Improvisation as a Lifeline? – There has scarcely been a phase in recent music history when New Music and popular music came closer to each other than in the years between 1962 and 1969. The medium of communication was improvisation. Jazz was defined from its inception as an art of improvisation. Improvisation made its way into art music through the initiative of Karlheinz Stockhausen: his project of an Intuitive Music drew on Hesse’s Glass Bead Game and Heidegger’s Off the Beaten Track, whereas Vinko Globokar’s improvisation group active at the same time in Paris was more influenced by existentialism. The attempt to ›europeanize‹ improvisation, however, was thwarted by the contradiction between Stockhausen’s collective approach and Globokar’s subjectivism. After their last joint concert in Darmstadt in 1969, this conjunction was abandoned and they both returned to traditional composition.
Johann Jacob Froberger’s »Meditation, faist svr ma Mort fvtvre«. On the Composer’s 400th Birthday – Froberger’s Meditation FbWV 620, 1 is one of most programmatic of his keyboard works, which are among the very first examples of programme music. A completely new aspect of this work for its time is the composer’s reflection on his own death, culminating in the motto »Do you think of dying, Froberger?« The work’s key and its repertoire of figures and harmonic connections are subordinated to this theme.
Treatment of Cadence and Time in Froberger’s »Meditation sur ma mort future« – Froberger’s allemandes appeal to the listener both through their elaborate compositional fabric and their spiritual richness. In Meditation sur ma mort future, both these aspects reach their zenith. By means of an extremely bold formal and harmonic conception, Froberger composes the timeless moment of meditative immersion of a subject that becomes aware of its own temporality.
»Finis Terrae« by Brian Ferneyhough: Towards an Analysis and Interpretation – The article deals with Brian Ferneyhough’s 2012 piece Finis Terrae for chamber orchestra and six-part chorus, attempting to move towards a philosophical-aesthetic interpretation via a formal analysis and a consideration of the underlying idea of glacial landscapes. Thus the form and the unusual roles or the orchestra and chorus invite us to reflect on the relationship between nature and humans.
The Question of God: A Comparison Between Bach and Handel – This article is an attempt to approach the question, often addressed by researchers but by no means considered resolved, of Bach’s relationship with God. This is attempted by the method of an anthropologically-oriented context analysis of surviving first-hand documents, and the case of Handel is used for comparison. For Bach, God is hierarchically superordinate and ontologically prior to all that exists and all that is possible. He is the basis of all human existence and the purpose of all thought and action. With Handel, the relationship between divine omnipotence and human autonomy is shifted by a gain in inner autonomy for humans, though God, as the basis underlying the order of the existent, remains the final authority. The study concludes with a brief look at Telemann’s understanding of God.

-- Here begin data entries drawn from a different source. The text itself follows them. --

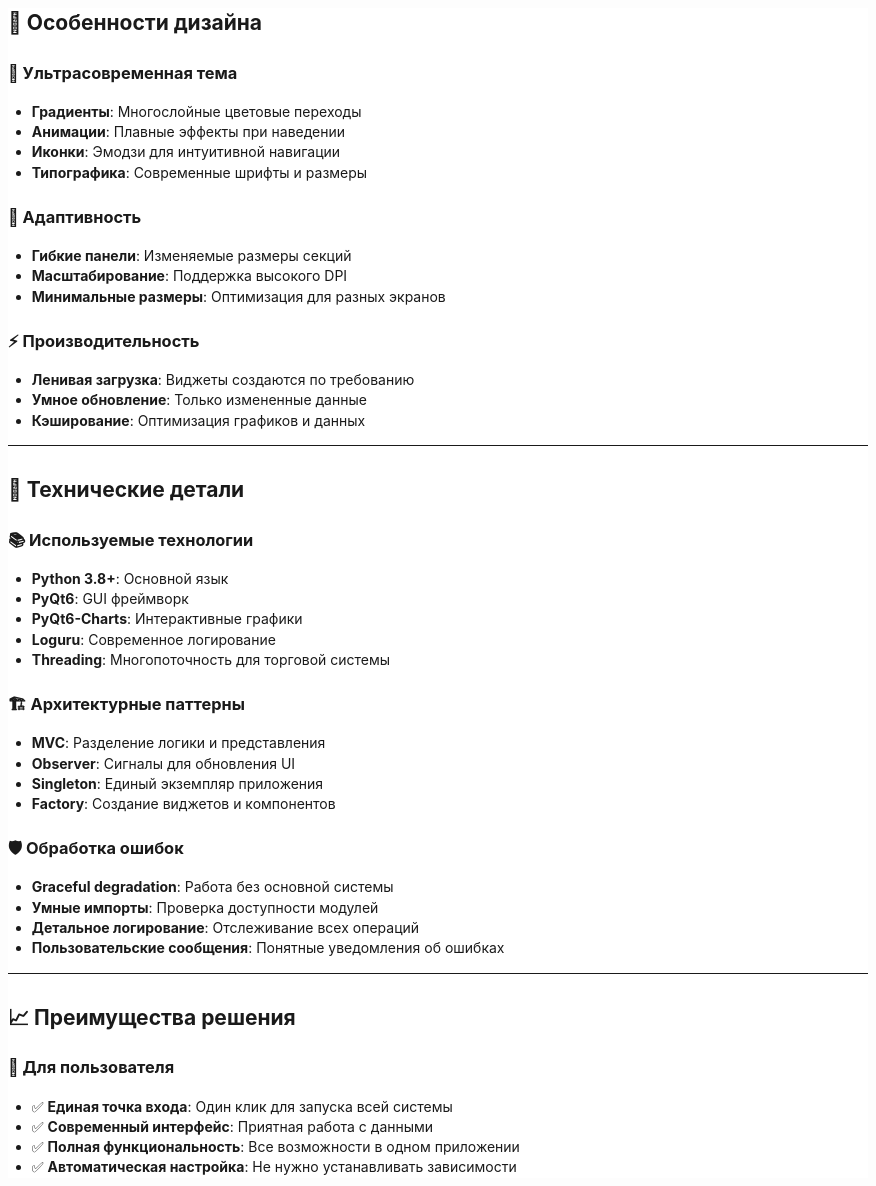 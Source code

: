 
## 🎨 Особенности дизайна

### 🌙 Ультрасовременная тема
- **Градиенты**: Многослойные цветовые переходы
- **Анимации**: Плавные эффекты при наведении
- **Иконки**: Эмодзи для интуитивной навигации
- **Типографика**: Современные шрифты и размеры

### 📱 Адаптивность
- **Гибкие панели**: Изменяемые размеры секций
- **Масштабирование**: Поддержка высокого DPI
- **Минимальные размеры**: Оптимизация для разных экранов

### ⚡ Производительность
- **Ленивая загрузка**: Виджеты создаются по требованию
- **Умное обновление**: Только измененные данные
- **Кэширование**: Оптимизация графиков и данных

---

## 🔧 Технические детали

### 📚 Используемые технологии
- **Python 3.8+**: Основной язык
- **PyQt6**: GUI фреймворк
- **PyQt6-Charts**: Интерактивные графики
- **Loguru**: Современное логирование
- **Threading**: Многопоточность для торговой системы

### 🏗️ Архитектурные паттерны
- **MVC**: Разделение логики и представления
- **Observer**: Сигналы для обновления UI
- **Singleton**: Единый экземпляр приложения
- **Factory**: Создание виджетов и компонентов

### 🛡️ Обработка ошибок
- **Graceful degradation**: Работа без основной системы
- **Умные импорты**: Проверка доступности модулей
- **Детальное логирование**: Отслеживание всех операций
- **Пользовательские сообщения**: Понятные уведомления об ошибках

---

## 📈 Преимущества решения

### 🎯 Для пользователя
- ✅ **Единая точка входа**: Один клик для запуска всей системы
- ✅ **Современный интерфейс**: Приятная работа с данными
- ✅ **Полная функциональность**: Все возможности в одном приложении
- ✅ **Автоматическая настройка**: Не нужно устанавливать зависимости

Music Theory and Value Judgements: Observations on the History of a Systematic Field – A glance at music history shows that there have always been struggles to describe musical material and its treatment. Theories can be founded on value judgements, imply them or indeed lead to them. As an applied, practical system of musical texture, music theory virtually trains its purveyors to internalize value judgements in order to make aesthetic compositional decisions. Today, a misguided understanding of plurality that does not permit genuine contradiction can lead to music theory no longer daring to make value judgements. This article argues the case for acknowledging the competition between different theories and productively continuing it.
The Dissolution of the Concept of Music: Aspects of Disintegration and Consolidation of the Concept of »Music« Today – Music is currently confronted with the expansion of its media possibilities, in the same way that has long been evident in the visual arts and is characterized by Peter Osborne as »transmedial«. On the other hand, institutional structures secure the traditional, medium-based definition of the artistic disciplines. More recently, however, it has become apparent how this fixity can be overcome, enabling music and all the arts to enter the transmedial state. But there will still be criteria for distinguishing between different practices.
Pop Music as a »Gesamtkunstwerk«: On Diederich Diederichsen – This article is a review of Diedrich Diederichsen’s extensive study on pop music. The starting point is the observation that pop music has always been viewed in aesthetics as a difficult object of study. This review pays tribute to Diederichsen’s productive suggestion to defend pop music both from the charge of being a symptom of musical decline and from a reduction of its aesthetic particularities to the aesthetic particularities of music in the tradition of European art music. At the same time, it also argues critically that doing justice to pop music, which consists most of all in no longer treating it as a special kind of music, can only be achieved by presupposing a formalistically reduced concept of musical material.